Comme le faisait remarquer Gérard Frances, membre éminent de notre association, c’est aujourd’hui 1er avril, le 110e anniversaire de la première victoire aérienne de Roland Garros grâce au fameux système de tir à travers l’hélice. Une aventure technique qui n’est pas allée sans péripéties.
Dès avant la première guerre mondiale quand les militaires les plus audacieux ont commencé à s’intéresser à l’aviation, de nombreux ingénieurs et techniciens en France et en Allemagne ont travaillé sur le concept. Les expérimentations de montage de mitrailleuses sur des avions à moteur à l’arrière, ou avec des postes de tir surélevés, ont vite révélé les avions lents auraient du mal à intercepter un avion en vol. D’où l’idée de pouvoir tirer à travers le disque de l’hélice.
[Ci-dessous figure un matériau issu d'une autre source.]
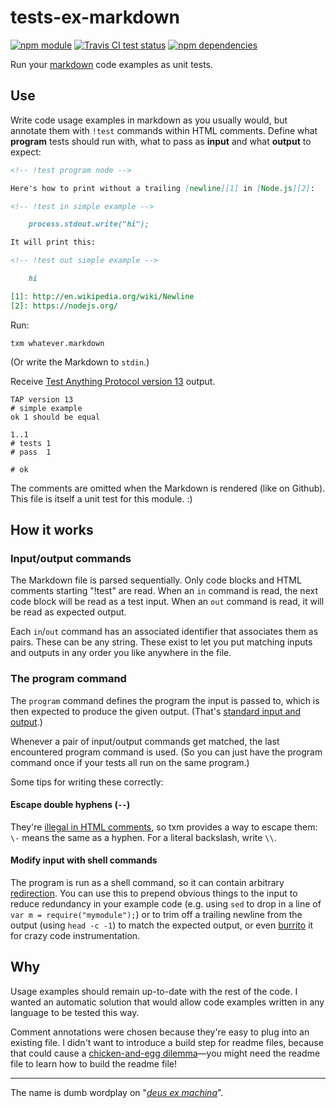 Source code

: # tests-ex-markdown

[![npm module](https://img.shields.io/npm/v/tests-ex-markdown.svg?style=flat-square)][1]
[![Travis CI test status](https://img.shields.io/travis/anko/tests-ex-markdown.svg?style=flat-square)][2]
[![npm dependencies](https://img.shields.io/david/anko/tests-ex-markdown.svg?style=flat-square)][3]

Run your [markdown][4] code examples as unit tests.

## Use

Write code usage examples in markdown as you usually would, but annotate them
with `!test` commands within HTML comments.  Define what **program** tests
should run with, what to pass as **input** and what **output** to expect:

<!-- !test program
# Write to temporary file, ignore TAP's last newlines
F=$(mktemp); cat > "$F";
./index.ls $F | head -c -2;
rm -f "$F"
-->

<!-- !test in simple -->

```md
<!-- !test program node -->

Here's how to print without a trailing [newline][1] in [Node.js][2]:

<!-- !test in simple example -->

    process.stdout.write("hi");

It will print this:

<!-- !test out simple example -->

    hi

[1]: http://en.wikipedia.org/wiki/Newline
[2]: https://nodejs.org/
```

Run:

    txm whatever.markdown

(Or write the Markdown to `stdin`.)

Receive [Test Anything Protocol version 13][5] output.

<!-- !test out simple -->

    TAP version 13
    # simple example
    ok 1 should be equal

    1..1
    # tests 1
    # pass  1

    # ok

The comments are omitted when the Markdown is rendered (like on Github).  This
file is itself a unit test for this module. :)

## How it works

### Input/output commands

The Markdown file is parsed sequentially.  Only code blocks and HTML comments
starting "!test" are read. When an `in` command is read, the next code block
will be read as a test input.  When an `out` command is read, it will be read
as expected output.

Each `in`/`out` command has an associated identifier that associates them as
pairs.  These can be any string.  These exist to let you put matching inputs
and outputs in any order you like anywhere in the file.

### The program command

The `program` command defines the program the input is passed to, which is then
expected to produce the given output.  (That's [standard input and output][6].)

Whenever a pair of input/output commands get matched, the last encountered
program command is used.  (So you can just have the program command once if
your tests all run on the same program.)

Some tips for writing these correctly:

#### Escape double hyphens (`--`)

They're [illegal in HTML comments][7], so txm provides a way to escape them:
`\-` means the same as a hyphen.  For a literal backslash, write `\\`.

#### Modify input with shell commands

The program is run as a shell command, so it can contain arbitrary
[redirection][8].  You can use this to prepend obvious things to the input to
reduce redundancy in your example code (e.g. using `sed` to drop in a line of
`var m = require("mymodule");`) or to trim off a trailing newline from the
output (using `head -c -1`) to match the expected output, or even [burrito][9]
it for crazy code instrumentation.

## Why

Usage examples should remain up-to-date with the rest of the code.  I wanted an
automatic solution that would allow code examples written in any language to be
tested this way.

Comment annotations were chosen because they're easy to plug into an existing
file.  I didn't want to introduce a build step for readme files, because that
could cause a [chicken-and-egg dilemma][10]—you might need the readme file to
learn how to build the readme file!

* * *

The name is dumb wordplay on "[*deus ex machina*][11]".

[1]: https://www.npmjs.com/package/tests-ex-markdown
[2]: https://travis-ci.org/anko/tests-ex-markdown
[3]: https://david-dm.org/anko/tests-ex-markdown
[4]: http://daringfireball.net/projects/markdown/syntax
[5]: https://testanything.org/tap-version-13-specification.html
[6]: http://en.wikipedia.org/wiki/Standard_streams
[7]: http://www.w3.org/TR/REC-xml/#sec-comments
[8]: http://en.wikipedia.org/wiki/Redirection_(computing)
[9]: https://github.com/substack/node-burrito
[10]: http://en.wikipedia.org/wiki/Chicken_or_the_egg
[11]: http://en.wikipedia.org/wiki/Deus_ex_machina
Ainsi Raymond Saulnier avait fait une proposition en ce sens au général Bernard, chef de l’aéronautique militaire en avril 1914. Et les premiers essais de tir eurent lieu au stand de tir de la tour Eiffel un mois plus tard en utilisant la mitrailleuse Hotchkiss 8 mm. Le banc d’essais consistait en un ensemble moteur-hélice équipé d’un système de synchronisation. D’après les notes de Raymond Saulnier, si le système fonctionne, la démonstration échoue à cause de munitions défectueuses et du manque de régularité de la Hotchkiss qui s’avère difficile à synchroniser. Le général, déjà peu convaincu par le rôle militaire de l’aviation, met un terme à l’expérimentation. Avec le déclenchement de la guerre, l’armée récupère la mitrailleuse et les essais s’arrêtent là.
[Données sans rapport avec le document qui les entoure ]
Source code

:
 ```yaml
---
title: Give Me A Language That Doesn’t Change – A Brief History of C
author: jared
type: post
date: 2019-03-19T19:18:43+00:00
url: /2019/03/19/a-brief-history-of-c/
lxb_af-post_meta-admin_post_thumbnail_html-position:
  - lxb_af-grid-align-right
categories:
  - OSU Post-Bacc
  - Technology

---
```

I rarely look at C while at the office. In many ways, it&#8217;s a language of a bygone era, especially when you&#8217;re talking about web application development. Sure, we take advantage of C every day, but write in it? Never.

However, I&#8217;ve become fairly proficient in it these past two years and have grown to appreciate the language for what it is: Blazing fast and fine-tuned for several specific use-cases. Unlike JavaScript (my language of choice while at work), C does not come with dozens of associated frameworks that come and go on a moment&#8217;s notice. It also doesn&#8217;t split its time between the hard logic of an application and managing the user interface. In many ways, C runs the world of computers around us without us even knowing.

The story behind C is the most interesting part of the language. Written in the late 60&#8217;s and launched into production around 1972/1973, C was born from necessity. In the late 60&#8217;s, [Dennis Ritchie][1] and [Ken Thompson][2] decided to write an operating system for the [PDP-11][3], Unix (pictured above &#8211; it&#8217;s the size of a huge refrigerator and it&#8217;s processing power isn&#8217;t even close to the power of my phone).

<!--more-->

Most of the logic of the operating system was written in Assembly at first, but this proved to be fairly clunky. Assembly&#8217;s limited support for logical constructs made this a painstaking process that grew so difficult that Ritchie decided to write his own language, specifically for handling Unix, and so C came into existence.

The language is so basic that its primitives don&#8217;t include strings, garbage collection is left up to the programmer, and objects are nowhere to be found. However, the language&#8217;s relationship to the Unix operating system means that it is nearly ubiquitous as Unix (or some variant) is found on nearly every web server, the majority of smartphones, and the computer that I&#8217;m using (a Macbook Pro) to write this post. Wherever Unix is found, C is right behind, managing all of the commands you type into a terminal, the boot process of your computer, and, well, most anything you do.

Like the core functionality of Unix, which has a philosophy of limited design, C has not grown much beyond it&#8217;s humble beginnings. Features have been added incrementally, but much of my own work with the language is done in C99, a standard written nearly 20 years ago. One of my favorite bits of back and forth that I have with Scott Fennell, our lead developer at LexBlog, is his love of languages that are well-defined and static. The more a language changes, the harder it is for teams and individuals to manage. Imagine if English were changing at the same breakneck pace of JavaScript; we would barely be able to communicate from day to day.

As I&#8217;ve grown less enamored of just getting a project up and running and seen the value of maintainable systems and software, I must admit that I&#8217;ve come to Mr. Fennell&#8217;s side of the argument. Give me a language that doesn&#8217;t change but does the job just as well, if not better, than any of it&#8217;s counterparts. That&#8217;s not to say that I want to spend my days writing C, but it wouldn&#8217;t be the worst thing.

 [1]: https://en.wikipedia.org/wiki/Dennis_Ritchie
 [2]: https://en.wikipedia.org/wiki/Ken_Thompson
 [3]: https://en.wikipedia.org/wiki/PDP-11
Mais l’ingénieur n’a pas dit son dernier mot et va en parler à Roland Garros, qui vient de s’engager dans l’aéronautique militaire. Avec la bataille de la Marne, où l’aviation a joué un rôle majeur, un nouveau commandant de l’aéronautique militaire est nommé au grand quartier général, Joseph-Edouard Barès. Ce dernier réorganise les escadrilles et passe de nouvelles commandes d’avion, dont le Type L, dont les qualités ont été reconnues pour les missions de reconnaissance. Il se préoccupe aussi de la maîtrise du ciel et des incursions de l’aviation ennemie en arrière du front. Roland Garros lui a écrit pour lui faire part de ses frustrations de pilote au sein de l’escadrille MS 23 de ne pas disposer d’armes adaptées pour chasser les avions ennemis et évoquer le système Saulnier. En effet à plusieurs reprises en septembre le célèbre aviateur a fait de nombreuses tentatives infructueuses d’abattre les avions aux croix noires. Le commandant Barès finit par donner son feu vert à l’équipe Morane-Saulnier-Garros pour expérimenter un avion doté d’un tel système.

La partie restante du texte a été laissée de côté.